# taz.de -- Genossenschaftliche Schule in Honduras: Klasse dank Kaffee
       
       > Im Süden von Honduras baut eine Genossenschaft Biokaffee an. Außerdem
       > finanziert sie eine Schule mit eigenem Bildungskonzept.
       
 (IMG) Bild: 14 Jahre und voller Pläne: Lizzy möchte nach der Schule ökologischen Landbau studieren
       
       MARCALA taz | „Comsa International School“ steht in fetten Lettern an der
       bunt bemalten Wand des zweistöckigen Gebäudes. Darüber sitzt ein
       Eichhörnchen, das seinem Nachwuchs aus einem Buch vorliest. Das putzige
       Logo gehört zur Genossenschaft Café Orgánico Marcala S.A., kurz Comsa, die
       die Schule in Marcala betreibt. Einem Ort im Südwesten von Honduras nahe
       der Grenze zu El Salvador, der bisher weniger für gute
       Bildungseinrichtungen denn [1][für hervorragenden Kaffee bekannt] ist. Ein
       Image, an dem Rodolfo Peñalba feilen möchte.
       
       Der Geschäftsführer der rund 1.550 Mitglieder zählenden Genossenschaft will
       mehr, als das honduranische Bildungssystem hergibt. „Die Entwicklung einer
       Region hängt auch davon ab, ob das Bildungssystem funktioniert. In Honduras
       ist das oft nicht der Fall“, kritisiert Peñalba und weist den Weg in den
       Innenhof der Schule.
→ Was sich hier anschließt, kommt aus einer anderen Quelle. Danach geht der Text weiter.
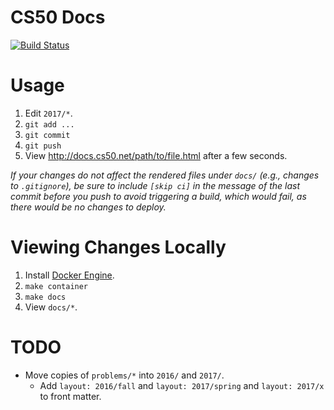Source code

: # CS50 Docs
[![Build Status](https://travis-ci.org/cs50/docs.svg?branch=master)](https://travis-ci.org/cs50/docs)

# Usage

1. Edit `2017/*`.
1. `git add ...`
1. `git commit`
1. `git push`
1. View http://docs.cs50.net/path/to/file.html after a few seconds.

_If your changes do not affect the rendered files under `docs/` (e.g., changes to `.gitignore`), be sure to include `[skip ci]` in the message of the last commit before you push to avoid triggering a build, which would fail, as there would be no changes to deploy._

# Viewing Changes Locally

1. Install [Docker Engine](https://docs.docker.com/engine/installation/).
1. `make container`
1. `make docs`
1. View `docs/*`.

# TODO

* Move copies of `problems/*` into `2016/` and `2017/`.
  * Add `layout: 2016/fall` and `layout: 2017/spring` and `layout: 2017/x` to front matter.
Die besteht aus zwei Gebäuden, die in Form eines L
       miteinander verbunden sind.
       
       Dort wo die beiden Gebäude, von denen das eine gerade erweitert und
       aufgestockt wird, aufeinandertreffen, hat Angelica Arabella Gutíerrez ihr
       Büro. Die 24-jährige Pädagogin ist die Rektorin der Comsa-Schule. Vor zehn
       Jahren wurde die Schule gegründet. 2016 dann übernahm sie die
       Kaffeekooperative wegen finanzieller Engpässe, am bilingualen Konzept hat
       man festgehalten.
       
       „Ähnlich wie unsere Vorgänger setzen auch wir auf den zweisprachigen
       Unterricht – Englisch und Spanisch sind die beiden Sprachen, die alle
       Schüler beherrschen müssen. Französisch wird zusätzlich angeboten“, erklärt
       die Rektorin. Sie hat in der Hauptstadt Tegucigalpa ihre Staatsexamen mit
       Schwerpunkt Fremdsprachen absolviert.
       
       ## Eine Klasse über nationalem Durchschnitt
       
       Das war ein Grund, weshalb die Genoss*innen von Comsa sie eingestellt
       haben. Der andere war die Tatsache, dass Angelica Arabella Gutíerrez Lust
       hatte, andere Bildungsschwerpunkte zu setzen als den in Honduras üblichen
       Frontalunterricht. „Das stupide Wiederholen, was die Person an der Tafel
       sagt, ist hier nicht angesagt. Wir wollen die Schüler motivieren ihre
       Talente zu entdecken, zu analysieren – statt nur zu rekapitulieren.“
       
       Das trägt Früchte, wie das bunte Schaubild über die Lernerfolge zeigt, dass
       an der Wand hängt. Nicht nur in Mathe liegen die Klassen über dem
       nationalen Durchschnitt. Und das ist das erklärte Ziel von Rektorin
       Gutiérrez. „Wir erfüllen die nationalen Vorgaben, aber unser Ziel ist es,
       sie zu übertreffen und neben dem vorgegeben Stoff auch andere Schwerpunkte
       zu setzen.“
       
       Bilingualität ist einer davon und auf dem Schulhof haben Schüler*innen wie
       Grecia Losaño aus der elften Klasse kein Problem damit, vom Spanischen ins
       Englische zu wechseln. Obendrein haben sie klare Vorstellungen davon, was
       sie einmal machen wollen. Beides ist ungewöhnlich in einem Land, in dem
       kaum Englisch gesprochen wird und die Perspektiven für Jugendliche alles
       andere als rosig sind. „Ja, klar will ich ins Ausland, will Medizin
       studieren, aber lieber in Europa als in die USA“, erzählt sie. „Und ich
       will zurückkommen, um hier mit einigen Mitschülern ein Krankenhaus
       aufzubauen.“ Das nämliche fehle hier auf dem Land.
       
       Zwei Mitschülerinnen, Andrea und Kenia, nicken zustimmend. „Wir haben hier
       gelernt, uns eine eigene Meinung zu bilden, sehen uns als Teil der Zukunft
       dies Landes und wollen etwas beitragen“, ergänzt Kenia in gutem Englisch.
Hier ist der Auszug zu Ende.